Bollette dell’acqua, ecco come scoprire il significato delle “tasse nascoste”
Acquedotto, fognatura, depurazione, quota fissa e oneri di perequazione: dietro il totale da pagare ci sono numerose componenti. Vediamo cosa significano e perché vengono addebitate agli utenti.
Quando arriva la bolletta dell’acqua, molto spesso l’attenzione dell’utente si concentra esclusivamente sull’ultima riga: “Totale da pagare”.
Ma quanto di quella somma corrisponde effettivamente all’acqua che abbiamo consumato?
Osservando una bolletta del servizio idrico si scopre infatti che il conto è formato da numerose componenti: quota fissa, acquedotto, fognatura, depurazione, oneri di perequazione, eventuali altri addebiti e infine IVA.
La quota fissa
È la parte della bolletta che viene richiesta indipendentemente dalla quantità di acqua consumata. Serve a coprire una parte dei costi necessari per garantire e mantenere il servizio idrico.
In sostanza, anche consumando pochissima acqua, questa componente può comunque essere presente.
Acquedotto: l’acqua che arriva nelle nostre case
La voce “Acquedotto” riguarda il servizio necessario per prelevare l’acqua dalla fonte, renderla potabile quando necessario e distribuirla attraverso la rete fino alle abitazioni e alle altre utenze.
È la componente maggiormente collegata al consumo effettivo e viene normalmente calcolata sulla base dei metri cubi utilizzati, con tariffe che possono essere articolate per fasce di consumo.
Fognatura
Non paghiamo soltanto per ricevere l’acqua, ma anche per smaltirla.
La voce “Fognatura” riguarda infatti il servizio attraverso il quale le acque reflue vengono raccolte e convogliate attraverso la rete fognaria.
Per le normali utenze, il relativo costo viene generalmente determinato prendendo come riferimento i metri cubi di acqua consumata.
Depurazione
Una volta raccolte attraverso la rete fognaria, le acque reflue devono essere trattate.
La voce “Depurazione” serve quindi a finanziare il trattamento delle acque negli appositi impianti prima della loro restituzione nell’ambiente.
Anche questa componente viene normalmente rapportata ai consumi.
Cosa sono gli oneri di perequazione?
È probabilmente una delle diciture meno comprensibili per il normale cittadino.
Gli oneri di perequazione sono componenti previste nell’ambito della regolazione del servizio idrico e servono a finanziare determinati costi e meccanismi di interesse generale del sistema.
Si tratta quindi di somme che non rappresentano semplicemente il prezzo dell’acqua uscita dal rubinetto, ma che fanno parte del complessivo sistema tariffario.
Gli “addebiti/accrediti diversi”
Questa è una voce sulla quale è sempre opportuno prestare attenzione.
Può comprendere somme che non appartengono direttamente ai servizi di acquedotto, fognatura e depurazione. A seconda dei casi possono rientrarvi conguagli o altre operazioni, depositi cauzionali, interessi di mora oppure, in senso contrario, eventuali accrediti e indennizzi.

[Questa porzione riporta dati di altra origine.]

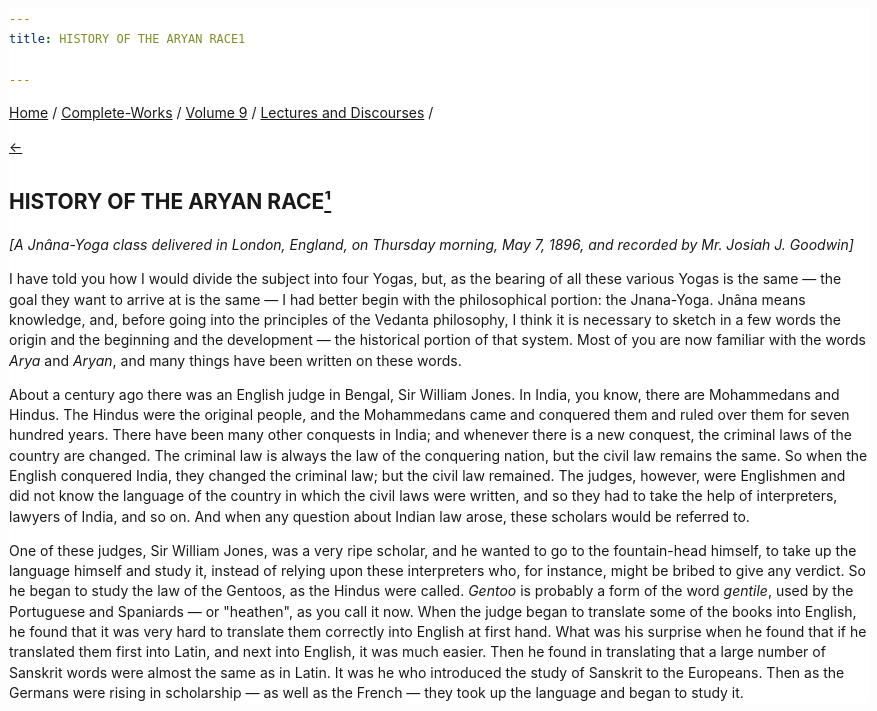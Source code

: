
 ```yaml
---
title: HISTORY OF THE ARYAN RACE1

---
```

<div>

[Home](../../../index.htm) / [Complete-Works](../../complete_works.htm)
/ [Volume 9](../volume_9_contents.htm) / [Lectures and
Discourses](lectures_and_discourses_contents.htm) /

[←](the_mundaka_upanishad.htm)

## HISTORY OF THE ARYAN RACE[¹](#fn1)

*\[A Jnâna-Yoga class delivered in London, England, on Thursday morning,
May 7, 1896, and recorded by Mr. Josiah J. Goodwin\]*

I have told you how I would divide the subject into four Yogas, but, as
the bearing of all these various Yogas is the same — the goal they want
to arrive at is the same — I had better begin with the philosophical
portion: the Jnana-Yoga. Jnâna means knowledge, and, before going into
the principles of the Vedanta philosophy, I think it is necessary to
sketch in a few words the origin and the beginning and the development —
the historical portion of that system. Most of you are now familiar with
the words *Arya* and *Aryan*, and many things have been written on these
words.

About a century ago there was an English judge in Bengal, Sir William
Jones. In India, you know, there are Mohammedans and Hindus. The Hindus
were the original people, and the Mohammedans came and conquered them
and ruled over them for seven hundred years. There have been many other
conquests in India; and whenever there is a new conquest, the criminal
laws of the country are changed. The criminal law is always the law of
the conquering nation, but the civil law remains the same. So when the
English conquered India, they changed the criminal law; but the civil
law remained. The judges, however, were Englishmen and did not know the
language of the country in which the civil laws were written, and so
they had to take the help of interpreters, lawyers of India, and so on.
And when any question about Indian law arose, these scholars would be
referred to.

One of these judges, Sir William Jones, was a very ripe scholar, and he
wanted to go to the fountain-head himself, to take up the language
himself and study it, instead of relying upon these interpreters who,
for instance, might be bribed to give any verdict. So he began to study
the law of the Gentoos, as the Hindus were called. *Gentoo* is probably
a form of the word *gentile*, used by the Portuguese and Spaniards — or
"heathen", as you call it now. When the judge began to translate some of
the books into English, he found that it was very hard to translate them
correctly into English at first hand. What was his surprise when he
found that if he translated them first into Latin, and next into
English, it was much easier. Then he found in translating that a large
number of Sanskrit words were almost the same as in Latin. It was he who
introduced the study of Sanskrit to the Europeans. Then as the Germans
were rising in scholarship — as well as the French — they took up the
language and began to study it.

Il dettaglio dovrebbe essere specificato nella bolletta, permettendo all’utente di comprendere esattamente la ragione dell’importo.
E poi arriva l’IVA
Terminato il calcolo delle diverse componenti viene applicata anche l’imposta sul valore aggiunto.
Facciamo un esempio con una bolletta di eruo 111,43 accanto alla quale compare la dicitura “IVA 10% su imponibile di euro 111,43”.
Il risultato finale è un importo complessivo di circa 129,47 euro.
L’acqua è solo una parte della bolletta
La lettura delle diverse componenti consente quindi di comprendere un aspetto importante: la bolletta idrica non rappresenta esclusivamente il costo dell’acqua consumata.
Il cittadino contribuisce al funzionamento dell’intero servizio idrico integrato: approvvigionamento e distribuzione dell’acqua, rete fognaria, depurazione, costi fissi e altre componenti previste dal sistema tariffario.
Ed è proprio per questo che sarebbe auspicabile che le bollette fossero sempre più semplici e trasparenti.
Perché il cittadino non dovrebbe limitarsi a sapere quanto deve pagare, ma dovrebbe poter comprendere immediatamente anche che cosa sta pagando e perché.
Fonte di riferimento: ARERA – Autorità di Regolazione per Energia Reti e Ambiente.